Chapter 3: Set Boundaries

The conversation about building a feature always starts with a raw idea, like “customers are asking for group notifications.” Before we all go down the rabbit hole discussing ways we can solve it, we should first set some broad terms on the discussion to make it productive.

Setting the appetite

Sometimes an idea gets us excited right away. In that case we need to temper the excitement by checking whether this is really something we’re going to be able to invest time in or not. Other ideas are less exciting and feel more like a challenge we didn’t ask for. Whether we’re chomping at the bit or reluctant to dive in, it helps to explicitly define how much of our time and attention the subject deserves. 

We call this the appetite. You can think of the appetite as a time budget for a standard team size. We usually set the appetite in two sizes:

  • Small Batch: This is a project that a team of one designer and one or two programmers can build in one or two weeks. We batch these together into a six week cycle (more on that later).
  • Big Batch: This project takes the same-size team a full six-weeks.

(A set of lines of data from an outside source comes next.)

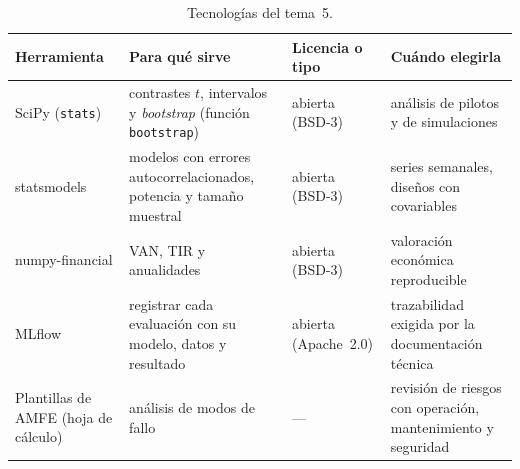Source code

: \begin{table}[h]
\centering\small
\caption{Tecnologías del tema~5.}\label{tab:tec5}
\begin{tabularx}{\textwidth}{@{}>{\raggedright\arraybackslash}p{2.5cm}>{\raggedright\arraybackslash}X>{\raggedright\arraybackslash}p{2.1cm}>{\raggedright\arraybackslash}X@{}}
\toprule
Herramienta & Para qué sirve & Licencia o tipo & Cuándo elegirla \\
\midrule
SciPy (\texttt{stats}) & contrastes $t$, intervalos y \emph{bootstrap} (función \texttt{bootstrap}) & abierta (BSD-3) & análisis de pilotos y de simulaciones \\
statsmodels & modelos con errores autocorrelacionados, potencia y tamaño muestral & abierta (BSD-3) & series semanales, diseños con covariables \\
numpy-financial & VAN, TIR y anualidades & abierta (BSD-3) & valoración económica reproducible \\
MLflow~\cite{mlflow} & registrar cada evaluación con su modelo, datos y resultado & abierta (Apache~2.0) & trazabilidad exigida por la documentación técnica \\
Plantillas de AMFE (hoja de cálculo) & análisis de modos de fallo & --- & revisión de riesgos con operación, mantenimiento y seguridad \\
\bottomrule
\end{tabularx}
\end{table}

\addtocounter{definicion}{1}%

Fixed time, variable scope

An appetite is completely different from an estimate. Estimates start with a design and end with a number. Appetites start with a number and end with a design. We use the appetite as a creative constraint on the design process.

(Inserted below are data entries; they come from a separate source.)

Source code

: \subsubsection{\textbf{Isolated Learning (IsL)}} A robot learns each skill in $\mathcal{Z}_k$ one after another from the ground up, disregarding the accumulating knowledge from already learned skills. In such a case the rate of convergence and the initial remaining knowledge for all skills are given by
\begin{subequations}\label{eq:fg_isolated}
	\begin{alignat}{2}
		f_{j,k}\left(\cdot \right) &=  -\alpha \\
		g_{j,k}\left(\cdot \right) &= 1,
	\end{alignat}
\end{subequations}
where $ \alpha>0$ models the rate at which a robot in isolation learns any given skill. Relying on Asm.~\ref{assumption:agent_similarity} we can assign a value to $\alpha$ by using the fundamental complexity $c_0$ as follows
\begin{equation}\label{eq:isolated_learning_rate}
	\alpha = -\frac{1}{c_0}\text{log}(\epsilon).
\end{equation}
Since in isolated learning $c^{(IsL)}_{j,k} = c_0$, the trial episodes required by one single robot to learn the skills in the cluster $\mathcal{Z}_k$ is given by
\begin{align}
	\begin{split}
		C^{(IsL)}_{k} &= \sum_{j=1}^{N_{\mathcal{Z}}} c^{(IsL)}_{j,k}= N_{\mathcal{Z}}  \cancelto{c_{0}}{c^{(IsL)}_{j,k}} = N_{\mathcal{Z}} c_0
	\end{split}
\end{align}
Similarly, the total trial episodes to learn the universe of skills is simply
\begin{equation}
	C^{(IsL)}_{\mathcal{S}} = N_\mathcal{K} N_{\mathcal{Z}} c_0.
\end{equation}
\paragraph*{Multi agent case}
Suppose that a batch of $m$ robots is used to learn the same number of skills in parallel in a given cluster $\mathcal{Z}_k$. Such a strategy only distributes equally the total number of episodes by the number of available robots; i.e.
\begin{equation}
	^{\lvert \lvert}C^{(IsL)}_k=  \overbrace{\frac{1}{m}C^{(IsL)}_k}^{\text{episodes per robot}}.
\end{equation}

We apply this principle at each stage of the process, from shaping potential projects to building and shipping them. First, the appetite constrains what kind of a solution we design during the shaping process. Later, when we hand the work to a team, the fixed time box pushes them to make decisions about what is core to the project and what is peripheral or unnecessary.

“Good” is relative

There’s no absolute definition of “the best” solution. The best is relative to your constraints. Without a time limit, there’s always a better version. The ultimate meal might be a ten course dinner. But when you’re hungry and in a hurry, a hot dog is perfect.

We can only judge what is a “good” solution in the context of how much time we want to spend and how important it is.

Responding to raw ideas

Our default response to any idea that comes up should be:“Interesting. Maybe some day.” In other words, a very soft “no” that leaves all our options open. We don’t put it in a backlog. We give it space so we can learn whether it’s really important and what it might entail.

Narrow down the problem

We once had a customer ask us for more complex permission rules. It could easily have taken six weeks to build the change she wanted. Instead of taking the request at face value, we dug deeper. It turned out that someone had archived a file without knowing the file would disappear for everyone else using the system. Instead of creating a rule to prevent some people from archiving, we realized we could put a warning on the archive action itself that explains the impact. That’s a one-day change instead of a six-week project.

Watch out for grab-bags

When it comes to unclear ideas, the worst offenders are “redesigns” or “refactorings” that aren’t driven by a single problem or use case. 

When someone proposes something like “redesign the Files section,” that’s a grab-bag, not a project. It’s going to be very hard to figure out what it means, where it starts, and where it ends. 

Here’s a more productive starting point: “We need to rethink the Files section because sharing multiple files takes too many steps.” 

Now we can start asking: What’s not working? In what context are there too many steps? What parts of the existing design can stay the same and what parts need to change?

Chapter 4: Find the Elements

Now that we have the constraints of an appetite and the problem we’re solving, it’s time to get from an idea in words to the elements of a software solution. 

To stay on the right level of detail and capture our thoughts as they come, we work by hand using a couple of prototyping techniques: breadboarding and fat marker sketches.

Breadboarding

We borrow a concept from electrical engineering to help us design at the right level of abstraction. A breadboard is an electrical engineering prototype that has all the components and wiring of a real device but no industrial design.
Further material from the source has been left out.